Un expresidente varias
veces reelegido para cargos públicos ha dicho que las elecciones son ilegítimas
sólo porque a él le escamotearon 250.000 votos, pero lo que en verdad es ilegítimo
es el sistema electoral colombiano. Además de la compra de votos y del manejo
de clientelas, hay muchos instrumentos para negar en la práctica lo que la
democracia promete. Jaime Pardo Leal, Luis Carlos Galán, Bernardo Jaramillo,
Carlos Pizarro e incontables militantes de izquierda lo supieron. Y hoy Aída
Avella, Piedad Córdoba y Gustavo Petro saben que en nuestra “alambrada de
garantías hostiles”, como alguien la llamó hace mucho, funcionan y se articulan
las balas, el exilio, el umbral y la destitución e inhabilitación por muchos
años de los elegidos.
Mientras los medios de
comunicación en nuestro país se movilizaban con alarma para denunciar los
desórdenes en la sociedad venezolana, que han provocado ya más de 30 muertos en
las calles, y la grave inseguridad en el vecino país, no ponían el mismo celo
ni el mismo énfasis en informarnos sobre los descuartizamientos sistemáticos en
Buenaventura o la situación de terrible violencia callejera que padecemos.
Pero las sociedades
reaccionan: esta semana el diario El Tiempo ha mostrado una radiografía
escandalosa de la situación en Cali, donde el índice de asesinatos llega ya a
85 por cada cien mil habitantes, tal vez la cifra más alta del globo.
Leyéndola, volví a sentir la desesperación que sentía de niño ante las
atrocidades de la violencia en Colombia.
Juan Manuel Santos está
tratando de abrirle paso a un proceso de paz con la guerrilla de las Farc desde
hace dos años, y todos sabemos cuán urgente y cuán indispensable es terminar
ese conflicto de 50 años, que consume vidas y recursos sin fin, y bajo cuya
sombra alienta todo el desorden de nuestra sociedad.
Pero ese mismo
presidente pacificador ¿cómo podrá garantizarles a los que hoy persisten en la
guerra y en la desconfianza unos derechos que acaba de negarle a un
desmovilizado que obró lealmente, que no cometió ningún crimen, ante los ojos
atónitos de una comunidad inconforme y cerrándole la puerta en la cara a la
justicia internacional?
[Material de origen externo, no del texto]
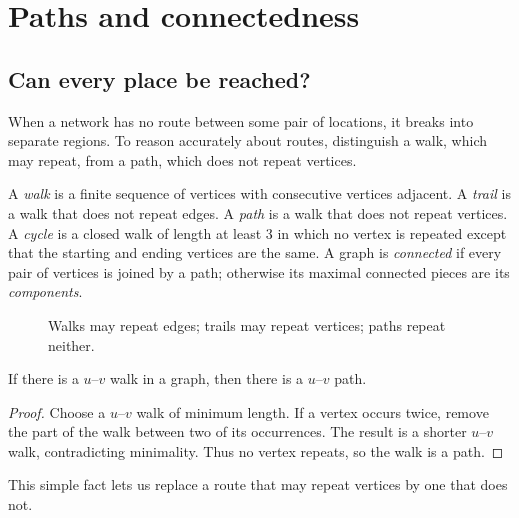 \chapter{Paths and connectedness}
\section*{Can every place be reached?}
When a network has no route between some pair of locations, it breaks into separate regions. To reason accurately about routes, distinguish a walk, which may repeat, from a path, which does not repeat vertices.

\begin{definition}
A \emph{walk} is a finite sequence of vertices with consecutive vertices adjacent. A \emph{trail} is a walk that does not repeat edges. A \emph{path} is a walk that does not repeat vertices. A \emph{cycle} is a closed walk of length at least 3 in which no vertex is repeated except that the starting and ending vertices are the same. A graph is \emph{connected} if every pair of vertices is joined by a path; otherwise its maximal connected pieces are its \emph{components}.
\end{definition}

\begin{figure}[htbp]
\centering
{}
\caption{Walks may repeat edges; trails may repeat vertices; paths repeat neither.}
\end{figure}

\begin{theorem}
If there is a $u$--$v$ walk in a graph, then there is a $u$--$v$ path.
\end{theorem}
\begin{proof}
Choose a $u$--$v$ walk of minimum length. If a vertex occurs twice, remove the part of the walk between two of its occurrences. The result is a shorter $u$--$v$ walk, contradicting minimality. Thus no vertex repeats, so the walk is a path.
\end{proof}
This simple fact lets us replace a route that may repeat vertices by one that does not.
Me temo que nada de lo que firme con sus adversarios
tendrá ya credibilidad, ni a los ojos de la comunidad colombiana ni a los ojos
de la comunidad hemisférica.
Colombia se está
convirtiendo en un país cuyos presidentes prometen públicamente acatar las
sentencias de la justicia internacional y se burlan de los tratados en cuanto
esas sentencias se muestran adversas.
La paz es mucho más que
una firma en un papel, pero la firma tiene que ser creíble, y al parecer aquí
hace tiempo que el cálculo político dejó por fuera los principios. Se llama a
la paz a los que hacen la guerra, pero se destituye y se inhabilita a quienes
lealmente se esfuerzan por construir una Colombia distinta.
Con la misma mano con que Juan Manuel Santos firmó la destitución del alcalde Gustavo Petro, negando las medidas cautelares solicitadas por la Comisión Interamericana de Derechos Humanos, es posible que se haya destituido a sí mismo como artífice de la paz en Colombia.